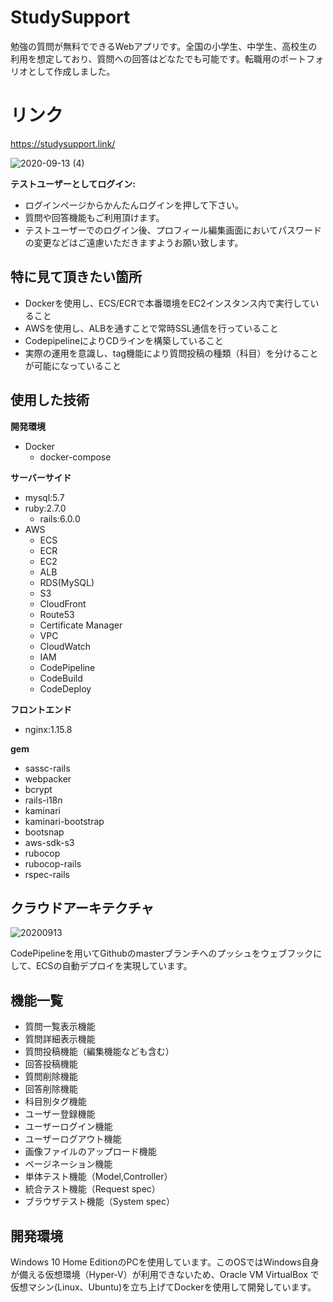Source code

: # StudySupport
勉強の質問が無料でできるWebアプリです。全国の小学生、中学生、高校生の利用を想定しており、質問への回答はどなたでも可能です。転職用のポートフォリオとして作成しました。

# リンク
https://studysupport.link/

![2020-09-13 (4)](https://user-images.githubusercontent.com/59565900/93003741-2ee91b00-f57c-11ea-9bd6-f8dda2d5f97f.png)

**テストユーザーとしてログイン:**
* ログインページからかんたんログインを押して下さい。
* 質問や回答機能もご利用頂けます。
* テストユーザーでのログイン後、プロフィール編集画面においてパスワードの変更などはご遠慮いただきますようお願い致します。

## 特に見て頂きたい箇所
* Dockerを使用し、ECS/ECRで本番環境をEC2インスタンス内で実行していること
* AWSを使用し、ALBを通すことで常時SSL通信を行っていること
* CodepipelineによりCDラインを構築していること
* 実際の運用を意識し、tag機能により質問投稿の種類（科目）を分けることが可能になっていること

## 使用した技術
**開発環境**

 * Docker
   * docker-compose

**サーバーサイド**

 * mysql:5.7
 * ruby:2.7.0
   * rails:6.0.0
 * AWS
   * ECS
   * ECR
   * EC2
   * ALB
   * RDS(MySQL)
   * S3
   * CloudFront
   * Route53
   * Certificate Manager
   * VPC
   * CloudWatch
   * IAM
   * CodePipeline
   * CodeBuild
   * CodeDeploy
 
**フロントエンド**

 * nginx:1.15.8
 
**gem**
 
 * sassc-rails
 * webpacker
 * bcrypt
 * rails-i18n
 * kaminari
 * kaminari-bootstrap
 * bootsnap
 * aws-sdk-s3
 * rubocop
 * rubocop-rails
 * rspec-rails 
 
## クラウドアーキテクチャ
![20200913](https://user-images.githubusercontent.com/59565900/93004200-cef47380-f57f-11ea-87e9-d8050fc25093.png)

CodePipelineを用いてGithubのmasterブランチへのプッシュをウェブフックにして、ECSの自動デプロイを実現しています。

 
## 機能一覧
* 質問一覧表示機能
* 質問詳細表示機能
* 質問投稿機能（編集機能なども含む）
* 回答投稿機能
* 質問削除機能
* 回答削除機能
* 科目別タグ機能
* ユーザー登録機能
* ユーザーログイン機能
* ユーザーログアウト機能
* 画像ファイルのアップロード機能
* ページネーション機能
* 単体テスト機能（Model,Controller）
* 統合テスト機能（Request spec）
* ブラウザテスト機能（System spec）
 
## 開発環境
 Windows 10 Home EditionのPCを使用しています。このOSではWindows自身が備える仮想環境（Hyper-V）が利用できないため、Oracle VM VirtualBox
 で仮想マシン(Linux、Ubuntu)を立ち上げてDockerを使用して開発しています。

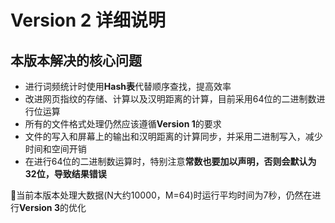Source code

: # Version 2 详细说明
## 本版本解决的核心问题
* 进行词频统计时使用**Hash表**代替顺序查找，提高效率
* 改进网页指纹的存储、计算以及汉明距离的计算，目前采用64位的二进制数进行位运算
* 所有的文件格式处理仍然应该遵循**Version 1**的要求
* 文件的写入和屏幕上的输出和汉明距离的计算同步，并采用二进制写入，减少时间和空间开销
* 在进行64位的二进制数运算时，特别注意**常数也要加以声明，否则会默认为32位，导致结果错误**

📢当前本版本处理大数据(N大约10000，M=64)时运行平均时间为7秒，仍然在进行**Version 3**的优化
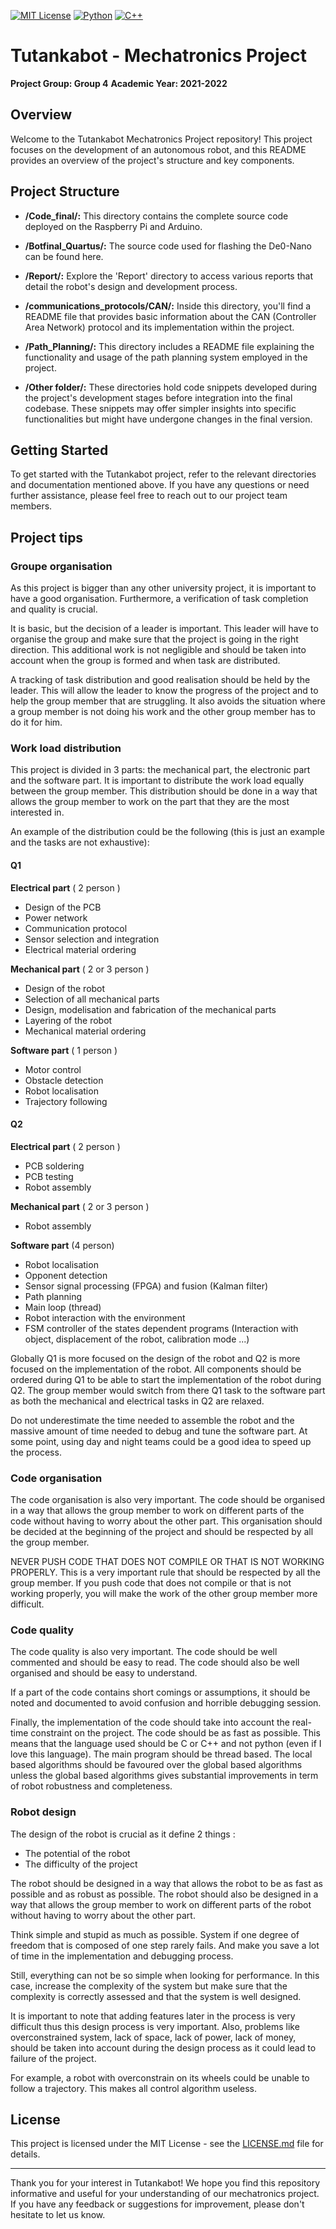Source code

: [![MIT License](https://img.shields.io/badge/license-MIT-blue.svg)](/LICENSE)
[![Python](https://img.shields.io/badge/Python-3.7.9-blue.svg)](https://www.python.org/downloads/release/python-385/)
[![C++](https://img.shields.io/badge/C++-17-blue.svg)](https://en.cppreference.com/w/cpp/17)



# Tutankabot - Mechatronics Project


**Project Group: Group 4**
**Academic Year: 2021-2022**

## Overview

Welcome to the Tutankabot Mechatronics Project repository! This project focuses on the development of an autonomous robot, and this README provides an overview of the project's structure and key components.

## Project Structure

- **/Code_final/:** This directory contains the complete source code deployed on the Raspberry Pi and Arduino.

- **/Botfinal_Quartus/:** The source code used for flashing the De0-Nano can be found here.

- **/Report/:** Explore the 'Report' directory to access various reports that detail the robot's design and development process.

- **/communications_protocols/CAN/:** Inside this directory, you'll find a README file that provides basic information about the CAN (Controller Area Network) protocol and its implementation within the project. 

- **/Path_Planning/:** This directory includes a README file explaining the functionality and usage of the path planning system employed in the project.

- **/Other folder/:** These directories hold code snippets developed during the project's development stages before integration into the final codebase. These snippets may offer simpler insights into specific functionalities but might have undergone changes in the final version.

## Getting Started

To get started with the Tutankabot project, refer to the relevant directories and documentation mentioned above. If you have any questions or need further assistance, please feel free to reach out to our project team members.

## Project tips 

### Groupe organisation 
As this project is bigger than any other university project, it is important to have a good organisation. Furthermore, a verification of task completion and quality is crucial. 

It is basic, but the decision of a leader is important. This leader will have to organise the group and make sure that the project is going in the right direction. This additional work is not negligible and should be taken into account when the group is formed and when task are distributed.

A tracking of task distribution and good realisation should be held by the leader. This will allow the leader to know the progress of the project and to help the group member that are struggling. It also avoids the situation where a group member is not doing his work and the other group member has to do it for him.

### Work load distribution

This project is divided in 3 parts: the mechanical part, the electronic part and the software part. It is important to distribute the work load equally between the group member. This distribution should be done in a way that allows the group member to work on the part that they are the most interested in.

An example of the distribution could be the following (this is just an example and the tasks are not exhaustive):

#### Q1
**Electrical part** ( 2 person ) 
- Design of the PCB 
- Power network 
- Communication protocol
- Sensor selection and integration
- Electrical material ordering

**Mechanical part** ( 2 or 3 person )
- Design of the robot
- Selection of all mechanical parts
- Design, modelisation and fabrication of the mechanical parts
- Layering of the robot
- Mechanical material ordering

**Software part** ( 1 person )
- Motor control
- Obstacle detection
- Robot localisation
- Trajectory following


#### Q2

**Electrical part** ( 2 person )
- PCB soldering
- PCB testing
- Robot assembly

**Mechanical part** ( 2 or 3 person )
- Robot assembly

**Software part** (4 person)
- Robot localisation
- Opponent detection
- Sensor signal processing (FPGA) and fusion (Kalman filter)
- Path planning
- Main loop (thread)
- Robot interaction with the environment
- FSM controller of the states dependent programs (Interaction with object, displacement of the robot, calibration mode ...)

Globally Q1 is more focused on the design of the robot and Q2 is more focused on the implementation of the robot. All components should be ordered during Q1 to be able to start the implementation of the robot during Q2. The group member would switch from there Q1 task to the software part as both the mechanical and electrical tasks in Q2 are relaxed.

Do not underestimate the time needed to assemble the robot and the massive amount of time needed to debug and tune the software part. At some point, using day and night teams could be a good idea to speed up the process.

### Code organisation

The code organisation is also very important. The code should be organised in a way that allows the group member to work on different parts of the code without having to worry about the other part. This organisation should be decided at the beginning of the project and should be respected by all the group member.

NEVER PUSH CODE THAT DOES NOT COMPILE OR THAT IS NOT WORKING PROPERLY. This is a very important rule that should be respected by all the group member. If you push code that does not compile or that is not working properly, you will make the work of the other group member more difficult.

### Code quality

The code quality is also very important. The code should be well commented and should be easy to read. The code should also be well organised and should be easy to understand.

If a part of the code contains short comings or assumptions, it should be noted and documented to avoid confusion and horrible debugging session.

Finally, the implementation of the code should take into account the real-time constraint on the project. The code should be as fast as possible. This means that the language used should be C or C++ and not python (even if I love this language). The main program should be thread based.  The local based algorithms should be favoured over the global based algorithms unless the global based algorithms gives substantial improvements in term of robot robustness and completeness.


### Robot design

The design of the robot is crucial as it define 2 things : 
- The potential of the robot
- The difficulty of the project

The robot should be designed in a way that allows the robot to be as fast as possible and as robust as possible. The robot should also be designed in a way that allows the group member to work on different parts of the robot without having to worry about the other part.

Think simple and stupid as much as possible. System if one degree of freedom that is composed of one step rarely fails. And make you save a lot of time in the implementation and debugging process.

Still, everything can not be so simple when looking for performance. In this case, increase the complexity of the system but make sure that the complexity is correctly assessed and that the system is well designed.

It is important to note that adding features later in the process is very difficult thus this design process is very important. Also, problems like overconstrained system, lack of space, lack of power, lack of money, should be taken into account during the design process as it could lead to failure of the project.

For example, a robot with overconstrain on its wheels could be unable to follow a trajectory. This makes all control algorithm useless.


## License

This project is licensed under the MIT License - see the [LICENSE.md](LICENSE.md) file for details.

---

Thank you for your interest in Tutankabot! We hope you find this repository informative and useful for your understanding of our mechatronics project. If you have any feedback or suggestions for improvement, please don't hesitate to let us know.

********************

◆ **WHAT TO PRODUCE**
Each line above from the one with "As this project" up to and including the one with "It is basic, but" must be set down exactly, and no line outside that span may appear.

◆ **TASK SOLUTION**
As this project is bigger than any other university project, it is important to have a good organisation. Furthermore, a verification of task completion and quality is crucial. 

It is basic, but the decision of a leader is important. This leader will have to organise the group and make sure that the project is going in the right direction. This additional work is not negligible and should be taken into account when the group is formed and when task are distributed.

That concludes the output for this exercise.